Second we have Taken Down Series 1 out of Ireland. This TV show is about Nigerian immigrants living in an immigration center in Ireland and one of the girls is found dead. There is one lead family with a mother and two teen sons, the investigators trying to solve the death, the man who runs the center and a sex slave organization. It’s six episodes over 2 discs and I binged them over two nights. It’s a pretty decent show, but from the beginning I could tell a lot of things would be interconnected and that the older son knew more than he was letting on. They also push the man who runs the center too quickly on the audience too.
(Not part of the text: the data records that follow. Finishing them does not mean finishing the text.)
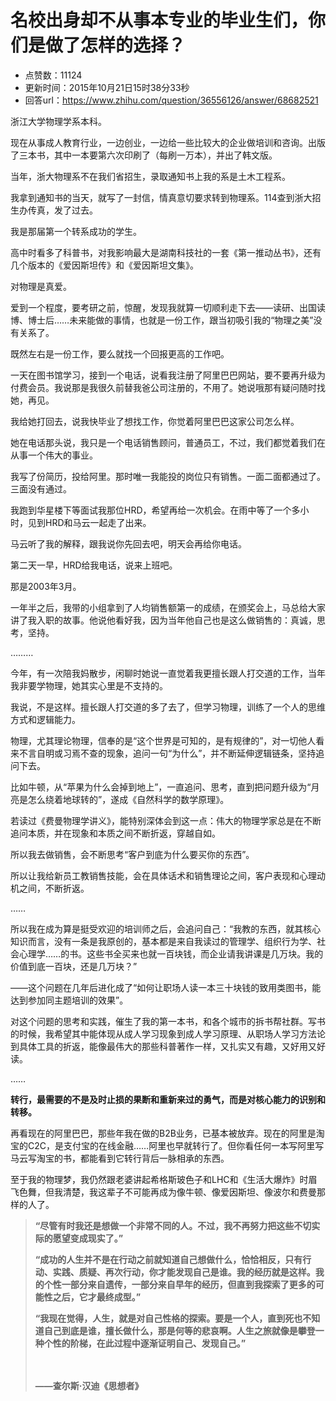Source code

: # 名校出身却不从事本专业的毕业生们，你们是做了怎样的选择？
- 点赞数：11124
- 更新时间：2015年10月21日15时38分33秒
- 回答url：https://www.zhihu.com/question/36556126/answer/68682521
<body>
 <p data-pid="28fjfr-2">浙江大学物理学系本科。</p>
 <p data-pid="6Z9GiWqS">现在从事成人教育行业，一边创业，一边给一些比较大的企业做培训和咨询。出版了三本书，其中一本要第六次印刷了（每刷一万本），并出了韩文版。</p>
 <p data-pid="6jmqIjnq">当年，浙大物理系不在我们省招生，录取通知书上我的系是土木工程系。</p>
 <p data-pid="aD6re5XL">我拿到通知书的当天，就写了一封信，情真意切要求转到物理系。114查到浙大招生办传真，发了过去。</p>
 <p data-pid="3WkscZdE">我是那届第一个转系成功的学生。</p>
 <p data-pid="tPkDJ75f">高中时看多了科普书，对我影响最大是湖南科技社的一套《第一推动丛书》，还有几个版本的《爱因斯坦传》和《爱因斯坦文集》。</p>
 <p data-pid="GwvIWan3">对物理是真爱。</p>
 <p data-pid="SLYVJVtz">爱到一个程度，要考研之前，惊醒，发现我就算一切顺利走下去——读研、出国读博、博士后……未来能做的事情，也就是一份工作，跟当初吸引我的“物理之美”没有关系了。</p>
 <p data-pid="6xlz00Kg">既然左右是一份工作，要么就找一个回报更高的工作吧。</p>
 <p data-pid="AjUcUy1m">一天在图书馆学习，接到一个电话，说看我注册了阿里巴巴网站，要不要再升级为付费会员。我说那是我很久前替我爸公司注册的，不用了。她说哦那有疑问随时找她，再见。</p>
 <p data-pid="dxIc69fD">我给她打回去，说我快毕业了想找工作，你觉着阿里巴巴这家公司怎么样。</p>
 <p data-pid="si4Znrhv">她在电话那头说，我只是一个电话销售顾问，普通员工，不过，我们都觉着我们在从事一个伟大的事业。</p>
 <p data-pid="ypZ7VJV_">我写了份简历，投给阿里。那时唯一我能投的岗位只有销售。一面二面都通过了。三面没有通过。</p>
 <p data-pid="7BAx79CG">我跑到华星楼下等面试我那位HRD，希望再给一次机会。在雨中等了一个多小时，见到HRD和马云一起走了出来。</p>
 <p data-pid="YGG0mwOy">马云听了我的解释，跟我说你先回去吧，明天会再给你电话。</p>
 <p data-pid="9duTig_O">第二天一早，HRD给我电话，说来上班吧。</p>
 <p data-pid="Kf1FWlxT">那是2003年3月。</p>
 <p data-pid="cefvBbS3">一年半之后，我带的小组拿到了人均销售额第一的成绩，在颁奖会上，马总给大家讲了我入职的故事。他说他看好我，因为当年他自己也是这么做销售的：真诚，思考，坚持。</p>
 <p data-pid="eNlRm2zi">………</p>
 <p data-pid="PxWbUn8s">今年，有一次陪我妈散步，闲聊时她说一直觉着我更擅长跟人打交道的工作，当年我非要学物理，她其实心里是不支持的。</p>
 <p data-pid="ea4IumXa">我说，不是这样。擅长跟人打交道的多了去了，但学习物理，训练了一个人的思维方式和逻辑能力。</p>
 <p data-pid="_MqT_Zuw">物理，尤其理论物理，信奉的是“这个世界是可知的，是有规律的”，对一切他人看来不言自明或习焉不查的现象，追问一句“为什么”，并不断延伸逻辑链条，坚持追问下去。</p>
 <p data-pid="uWhSzTmq">比如牛顿，从“苹果为什么会掉到地上”，一直追问、思考，直到把问题升级为“月亮是怎么绕着地球转的”，遂成《自然科学的数学原理》。</p>
 <p data-pid="emI4lyHa">若读过《费曼物理学讲义》，能特别深体会到这一点：伟大的物理学家总是在不断追问本质，并在现象和本质之间不断折返，穿越自如。</p>
 <p data-pid="-qk0UgTA">所以我去做销售，会不断思考“客户到底为什么要买你的东西”。</p>
 <p data-pid="zKlcPoVR">所以让我给新员工教销售技能，会在具体话术和销售理论之间，客户表现和心理动机之间，不断折返。</p>
 <p data-pid="Hs8vu-7-">……</p>
 <p data-pid="SkY0LNGM">所以我在成为算是挺受欢迎的培训师之后，会追问自己：“我教的东西，就其核心知识而言，没有一条是我原创的，基本都是来自我读过的管理学、组织行为学、社会心理学……的书。这些书全买来也就一百块钱，而企业请我讲课是几万块。我的价值到底一百块，还是几万块？”</p>
 <p data-pid="4HQdLIdg">——这个问题在几年后进化成了“如何让职场人读一本三十块钱的致用类图书，能达到参加同主题培训的效果”。</p>
 <p data-pid="7DqJyFQN">对这个问题的思考和实践，催生了我的第一本书，和各个城市的拆书帮社群。写书的时候，我希望其中能体现从成人学习现象到成人学习原理、从职场人学习方法论到具体工具的折返，能像最伟大的那些科普著作一样，又扎实又有趣，又好用又好读。</p>
 <p data-pid="MVqVyqhR">……</p>
 <p data-pid="L_CZW1Z5"><b>转行，最需要的不是及时止损的果断和重新来过的勇气，而是对核心能力的识别和转移。</b></p>
 <p data-pid="3M9wcwjo">再看现在的阿里巴巴，那些年我在做的B2B业务，已基本被放弃。现在的阿里是淘宝的C2C，是支付宝的在线金融……阿里也早就转行了。但你看任何一本写阿里写马云写淘宝的书，都能看到它转行背后一脉相承的东西。</p>
 <p data-pid="GmMMphxw">至于我的物理梦，我仍然跟老婆讲起希格斯玻色子和LHC和《生活大爆炸》时眉飞色舞，但我清楚，我这辈子不可能再成为像牛顿、像爱因斯坦、像波尔和费曼那样的人了。</p>
 <blockquote data-pid="10eotDB_">
  <p data-pid="ANJh2V-a"><b>“</b><b>尽管有时我还是想做一个非常不同的人。不过，我不再努力把这些不切实际的愿望变成现实了。”</b></p>
  <p data-pid="cVWWdZ5F"><b>“</b><b>成功的人生并不是在行动之前就知道自己想做什么，恰恰相反，只有行动、实践、质疑、再次行动，你才能发现自己是谁。我的经历就是这样。我的个性一部分来自遗传，一部分来自早年的经历，但直到我探索了更多的可能性之后，它才最终成型。”</b></p>
  <p data-pid="73GSyuA-"><b>“</b><b>我现在觉得，人生，就是对自己性格的探索。要是一个人，直到死也不知道自己到底是谁，擅长做什么，那是何等的悲哀啊。人生之旅就像是攀登一种个性的阶梯，在此过程中逐渐证明自己、发现自己。”</b></p>
  <br>
  <br><b>——</b><b>查尔斯·汉迪《思想者》</b>
 </blockquote>
</body>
Brian Gleeson (son of Brendan, brother of Domhnall) is shown to be shady from the beginning so you expect him to be tied into the death even if it’s just slightly. But overall it’s a decent show from across the pond that fans of shows like London Kills,The Truth Will Out and similar shows will enjoy.
The third and fourth releases this week are pretty baffling. They are Canadian films from the same director and both have separate storylines running through them that don’t necessarily connect. All seem to be about young love or young lives in general. First is The Demons. The boy on the cover is Felix who comes across as a pervert to me. He seems to obsess over the female lifeguard and also grinds on his best friend while playing husband and wife. While the film focuses on him swimming and going to school there’s a boy kidnapped and killed. The movie is awkward to watch and if it has a point, I didn’t get it. I’m sure someone loves it, but that someone isn’t me.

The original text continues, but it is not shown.